Moj kumpel ma 150, wczoraj mialem na uszach, wygodne sa (nie wiem skad te opinie typu: "cisna glowe, cisna szczeke, nie moge oddychac, dusze sie ,
:(:(")
Pamietam ze odsłuchiwałem je kiedys i byly nawet spoko, ale podejrzewam ze to bylo przed ich rozgrzaniem i poza tym nie mialem karty dzwiekowej.
DT-150 bez dwóch zdań, tylko musisz mieć do nich bardzo dobry napęd.
To znaczy co? Jakis konkretny wzmacniacz polecasz?
Pytalem w studiu, kolo mówił że wystarczy nawet zwykł mikserek behringera za 2 stówki, ale nie wiem czy pracuje akurat na dt 150.

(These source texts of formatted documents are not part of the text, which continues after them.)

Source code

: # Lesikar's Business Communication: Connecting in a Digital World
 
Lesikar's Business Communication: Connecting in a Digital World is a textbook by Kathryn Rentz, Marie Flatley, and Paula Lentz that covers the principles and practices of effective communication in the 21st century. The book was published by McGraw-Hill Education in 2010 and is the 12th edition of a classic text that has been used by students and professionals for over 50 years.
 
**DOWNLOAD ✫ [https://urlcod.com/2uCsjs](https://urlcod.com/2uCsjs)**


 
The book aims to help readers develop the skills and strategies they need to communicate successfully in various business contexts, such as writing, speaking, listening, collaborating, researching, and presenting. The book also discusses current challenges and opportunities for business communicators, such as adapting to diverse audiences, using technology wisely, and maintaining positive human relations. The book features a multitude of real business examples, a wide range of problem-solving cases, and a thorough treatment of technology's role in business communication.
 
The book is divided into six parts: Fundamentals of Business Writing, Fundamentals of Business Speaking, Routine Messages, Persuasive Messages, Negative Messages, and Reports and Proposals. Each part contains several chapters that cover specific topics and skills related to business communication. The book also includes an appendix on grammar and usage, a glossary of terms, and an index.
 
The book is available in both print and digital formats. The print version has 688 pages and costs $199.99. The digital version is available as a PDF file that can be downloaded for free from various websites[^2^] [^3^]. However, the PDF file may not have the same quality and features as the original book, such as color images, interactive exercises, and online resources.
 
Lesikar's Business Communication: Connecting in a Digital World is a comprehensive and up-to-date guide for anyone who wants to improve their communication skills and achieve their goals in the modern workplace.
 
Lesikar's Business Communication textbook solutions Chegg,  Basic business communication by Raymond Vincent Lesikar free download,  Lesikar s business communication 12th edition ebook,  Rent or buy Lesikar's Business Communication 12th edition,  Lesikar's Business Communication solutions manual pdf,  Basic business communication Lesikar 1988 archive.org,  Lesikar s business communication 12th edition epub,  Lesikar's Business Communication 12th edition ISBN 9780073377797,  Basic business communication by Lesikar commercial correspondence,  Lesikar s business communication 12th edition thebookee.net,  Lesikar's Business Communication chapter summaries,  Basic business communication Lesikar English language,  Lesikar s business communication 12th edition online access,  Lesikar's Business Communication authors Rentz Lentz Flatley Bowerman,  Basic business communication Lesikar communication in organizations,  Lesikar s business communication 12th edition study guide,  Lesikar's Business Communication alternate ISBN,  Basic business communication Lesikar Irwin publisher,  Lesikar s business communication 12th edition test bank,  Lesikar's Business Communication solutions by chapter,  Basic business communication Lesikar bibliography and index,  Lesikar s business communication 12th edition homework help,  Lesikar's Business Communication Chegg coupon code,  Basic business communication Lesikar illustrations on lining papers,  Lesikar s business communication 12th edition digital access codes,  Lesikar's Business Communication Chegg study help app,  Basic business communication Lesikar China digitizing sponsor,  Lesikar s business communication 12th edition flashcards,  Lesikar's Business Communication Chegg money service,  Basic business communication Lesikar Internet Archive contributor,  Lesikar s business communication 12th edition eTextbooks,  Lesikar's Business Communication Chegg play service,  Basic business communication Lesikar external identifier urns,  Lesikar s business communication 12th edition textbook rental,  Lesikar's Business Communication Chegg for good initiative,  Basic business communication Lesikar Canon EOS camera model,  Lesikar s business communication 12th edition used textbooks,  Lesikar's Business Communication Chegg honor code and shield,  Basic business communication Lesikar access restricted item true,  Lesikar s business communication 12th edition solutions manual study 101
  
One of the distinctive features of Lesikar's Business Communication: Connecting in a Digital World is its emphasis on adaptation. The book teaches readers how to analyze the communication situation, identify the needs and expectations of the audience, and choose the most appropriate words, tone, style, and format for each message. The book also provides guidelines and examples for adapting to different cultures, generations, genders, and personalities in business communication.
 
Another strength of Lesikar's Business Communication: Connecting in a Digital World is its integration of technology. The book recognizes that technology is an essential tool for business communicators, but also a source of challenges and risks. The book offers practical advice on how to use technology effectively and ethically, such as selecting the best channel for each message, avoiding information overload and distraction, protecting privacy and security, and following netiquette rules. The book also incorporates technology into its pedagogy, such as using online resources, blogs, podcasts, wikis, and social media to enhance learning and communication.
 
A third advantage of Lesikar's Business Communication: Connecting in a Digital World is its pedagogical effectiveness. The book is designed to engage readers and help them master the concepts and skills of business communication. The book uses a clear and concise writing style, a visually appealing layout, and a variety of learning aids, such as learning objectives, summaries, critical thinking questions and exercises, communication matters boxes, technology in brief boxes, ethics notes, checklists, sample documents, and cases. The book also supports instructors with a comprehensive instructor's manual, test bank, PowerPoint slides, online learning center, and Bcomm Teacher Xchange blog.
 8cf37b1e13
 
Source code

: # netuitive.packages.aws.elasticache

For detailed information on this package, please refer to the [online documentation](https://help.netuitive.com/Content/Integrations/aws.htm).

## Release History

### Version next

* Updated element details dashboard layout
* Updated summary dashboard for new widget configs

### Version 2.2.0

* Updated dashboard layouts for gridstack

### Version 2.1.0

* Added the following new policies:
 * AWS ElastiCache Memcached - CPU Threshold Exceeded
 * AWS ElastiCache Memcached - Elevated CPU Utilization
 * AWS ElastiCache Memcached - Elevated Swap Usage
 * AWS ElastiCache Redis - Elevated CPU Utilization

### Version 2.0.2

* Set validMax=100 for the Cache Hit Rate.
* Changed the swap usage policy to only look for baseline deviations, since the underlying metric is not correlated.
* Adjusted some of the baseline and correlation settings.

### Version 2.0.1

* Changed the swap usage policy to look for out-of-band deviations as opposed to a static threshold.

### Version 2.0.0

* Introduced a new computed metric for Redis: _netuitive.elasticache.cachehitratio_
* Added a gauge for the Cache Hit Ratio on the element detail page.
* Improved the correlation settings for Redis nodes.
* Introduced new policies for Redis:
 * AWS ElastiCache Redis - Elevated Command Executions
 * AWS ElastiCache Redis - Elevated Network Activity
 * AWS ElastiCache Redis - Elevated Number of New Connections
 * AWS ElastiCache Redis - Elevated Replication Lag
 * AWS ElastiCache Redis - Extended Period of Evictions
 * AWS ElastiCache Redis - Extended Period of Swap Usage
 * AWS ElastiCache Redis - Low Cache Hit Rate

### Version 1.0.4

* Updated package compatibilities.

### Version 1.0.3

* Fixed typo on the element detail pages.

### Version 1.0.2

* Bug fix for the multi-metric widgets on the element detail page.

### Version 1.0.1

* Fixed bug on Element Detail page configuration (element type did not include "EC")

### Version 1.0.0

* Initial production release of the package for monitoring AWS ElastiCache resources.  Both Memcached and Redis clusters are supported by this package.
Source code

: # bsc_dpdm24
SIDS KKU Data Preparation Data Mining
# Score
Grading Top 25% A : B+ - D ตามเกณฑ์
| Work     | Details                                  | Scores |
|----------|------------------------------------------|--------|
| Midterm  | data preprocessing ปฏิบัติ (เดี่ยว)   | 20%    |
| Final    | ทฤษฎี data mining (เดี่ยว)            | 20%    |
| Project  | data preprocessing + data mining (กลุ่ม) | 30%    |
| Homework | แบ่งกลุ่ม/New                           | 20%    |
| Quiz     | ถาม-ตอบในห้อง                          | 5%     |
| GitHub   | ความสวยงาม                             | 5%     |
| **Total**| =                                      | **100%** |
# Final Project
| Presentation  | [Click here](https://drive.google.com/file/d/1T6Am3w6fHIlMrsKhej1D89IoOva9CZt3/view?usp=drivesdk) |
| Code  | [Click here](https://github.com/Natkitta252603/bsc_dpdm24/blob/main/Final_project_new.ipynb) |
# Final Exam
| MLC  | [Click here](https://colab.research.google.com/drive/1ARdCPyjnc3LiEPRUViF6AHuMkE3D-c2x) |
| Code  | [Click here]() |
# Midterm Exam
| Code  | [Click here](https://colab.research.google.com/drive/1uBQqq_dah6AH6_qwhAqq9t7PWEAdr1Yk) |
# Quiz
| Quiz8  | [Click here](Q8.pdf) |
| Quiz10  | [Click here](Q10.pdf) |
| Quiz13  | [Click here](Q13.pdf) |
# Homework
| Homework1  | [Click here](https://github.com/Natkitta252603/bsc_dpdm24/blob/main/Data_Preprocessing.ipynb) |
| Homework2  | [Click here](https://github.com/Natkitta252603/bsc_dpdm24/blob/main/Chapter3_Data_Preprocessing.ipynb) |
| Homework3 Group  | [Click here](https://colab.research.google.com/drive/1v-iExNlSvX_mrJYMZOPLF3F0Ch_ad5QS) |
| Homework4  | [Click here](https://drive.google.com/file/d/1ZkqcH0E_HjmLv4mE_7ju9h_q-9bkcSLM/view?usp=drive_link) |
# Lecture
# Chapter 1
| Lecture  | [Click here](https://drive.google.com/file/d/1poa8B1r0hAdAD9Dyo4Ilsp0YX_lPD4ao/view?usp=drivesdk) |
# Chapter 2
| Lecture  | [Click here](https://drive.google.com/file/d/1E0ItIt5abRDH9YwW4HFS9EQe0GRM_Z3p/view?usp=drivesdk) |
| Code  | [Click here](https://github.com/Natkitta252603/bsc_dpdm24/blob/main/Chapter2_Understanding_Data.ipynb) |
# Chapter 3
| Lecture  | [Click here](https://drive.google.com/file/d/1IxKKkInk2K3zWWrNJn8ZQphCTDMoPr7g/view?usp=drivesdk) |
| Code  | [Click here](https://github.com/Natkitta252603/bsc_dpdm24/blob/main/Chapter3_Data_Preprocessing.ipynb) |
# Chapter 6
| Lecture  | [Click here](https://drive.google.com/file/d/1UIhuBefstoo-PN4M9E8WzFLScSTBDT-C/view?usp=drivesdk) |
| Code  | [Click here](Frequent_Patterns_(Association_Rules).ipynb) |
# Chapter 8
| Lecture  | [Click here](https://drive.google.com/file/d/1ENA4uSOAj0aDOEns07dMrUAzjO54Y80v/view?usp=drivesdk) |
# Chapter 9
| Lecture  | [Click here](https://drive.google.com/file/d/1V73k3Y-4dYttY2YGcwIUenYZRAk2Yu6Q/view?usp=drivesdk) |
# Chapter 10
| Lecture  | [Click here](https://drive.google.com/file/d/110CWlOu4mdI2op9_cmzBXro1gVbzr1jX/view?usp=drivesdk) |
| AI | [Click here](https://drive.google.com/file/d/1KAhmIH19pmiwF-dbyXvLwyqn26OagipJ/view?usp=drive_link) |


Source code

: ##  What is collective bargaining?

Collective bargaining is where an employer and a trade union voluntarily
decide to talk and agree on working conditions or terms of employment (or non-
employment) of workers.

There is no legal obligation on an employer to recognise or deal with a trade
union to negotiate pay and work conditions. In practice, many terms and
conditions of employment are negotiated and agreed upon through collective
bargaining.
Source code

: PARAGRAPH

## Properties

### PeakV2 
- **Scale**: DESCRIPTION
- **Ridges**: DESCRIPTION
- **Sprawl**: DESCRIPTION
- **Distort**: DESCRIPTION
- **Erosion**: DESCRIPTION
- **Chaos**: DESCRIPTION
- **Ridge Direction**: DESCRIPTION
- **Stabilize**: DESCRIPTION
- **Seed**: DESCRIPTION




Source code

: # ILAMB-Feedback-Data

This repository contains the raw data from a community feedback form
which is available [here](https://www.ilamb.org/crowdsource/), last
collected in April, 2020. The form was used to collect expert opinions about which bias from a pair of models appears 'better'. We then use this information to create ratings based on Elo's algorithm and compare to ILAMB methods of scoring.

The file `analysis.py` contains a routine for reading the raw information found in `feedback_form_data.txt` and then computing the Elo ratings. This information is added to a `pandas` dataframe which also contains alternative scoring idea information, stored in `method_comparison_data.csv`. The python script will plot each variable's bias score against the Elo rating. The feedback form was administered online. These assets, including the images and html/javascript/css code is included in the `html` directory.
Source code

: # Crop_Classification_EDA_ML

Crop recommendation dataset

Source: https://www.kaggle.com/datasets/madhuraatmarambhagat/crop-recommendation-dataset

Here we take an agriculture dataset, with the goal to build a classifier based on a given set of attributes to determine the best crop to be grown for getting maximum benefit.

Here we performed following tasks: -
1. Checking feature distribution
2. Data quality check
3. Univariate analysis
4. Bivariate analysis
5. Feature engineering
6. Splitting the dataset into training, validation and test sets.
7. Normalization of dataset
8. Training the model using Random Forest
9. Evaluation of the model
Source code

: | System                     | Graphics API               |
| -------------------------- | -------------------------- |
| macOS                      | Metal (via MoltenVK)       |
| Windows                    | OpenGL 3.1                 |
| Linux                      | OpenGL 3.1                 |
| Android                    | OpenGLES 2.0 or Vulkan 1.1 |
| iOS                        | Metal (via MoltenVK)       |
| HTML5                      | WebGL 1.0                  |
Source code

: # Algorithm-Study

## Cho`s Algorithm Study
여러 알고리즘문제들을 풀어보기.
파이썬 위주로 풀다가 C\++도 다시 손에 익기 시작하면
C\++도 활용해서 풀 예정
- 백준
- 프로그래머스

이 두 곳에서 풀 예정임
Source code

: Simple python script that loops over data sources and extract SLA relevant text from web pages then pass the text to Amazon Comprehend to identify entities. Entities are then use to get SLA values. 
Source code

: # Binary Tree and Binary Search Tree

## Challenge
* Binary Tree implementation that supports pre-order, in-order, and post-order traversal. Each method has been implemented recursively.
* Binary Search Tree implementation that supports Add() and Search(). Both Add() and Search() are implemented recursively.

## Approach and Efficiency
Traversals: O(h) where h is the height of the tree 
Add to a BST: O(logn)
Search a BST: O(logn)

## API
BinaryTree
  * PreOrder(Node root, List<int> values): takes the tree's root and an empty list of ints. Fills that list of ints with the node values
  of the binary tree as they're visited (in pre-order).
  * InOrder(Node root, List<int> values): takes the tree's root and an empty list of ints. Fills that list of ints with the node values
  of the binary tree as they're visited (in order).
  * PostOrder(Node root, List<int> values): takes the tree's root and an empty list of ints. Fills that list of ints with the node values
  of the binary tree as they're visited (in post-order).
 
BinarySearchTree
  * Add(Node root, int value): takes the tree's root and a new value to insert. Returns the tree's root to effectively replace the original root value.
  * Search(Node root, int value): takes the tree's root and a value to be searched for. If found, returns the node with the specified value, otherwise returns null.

Tak w ogóle to te słuchawki będą mi potrzebne do takiego wstępnego miksu (wiem, na sluchawkach srednio ale nie poradzisz) póki nie uzbieram na jakies monitorki, moze w ten sposob mi doradzcie, bo na unitrach mozna costam zrobic ale generalnie to
Po prostu muszę wiedzieć co się dzieje w mojej muzie, nieraz udaje mi sie zrobic fajny miks na unitrach ktory brzmi potem dobrze doslownie na wszystkim, ale czasami jest totalna klapa i obciach po pachy, takze te sluchawy musza dawac mi mozliwosc uzywania ich przed dlugi czas tak zeby mi sie we lbie nie pieprzylo.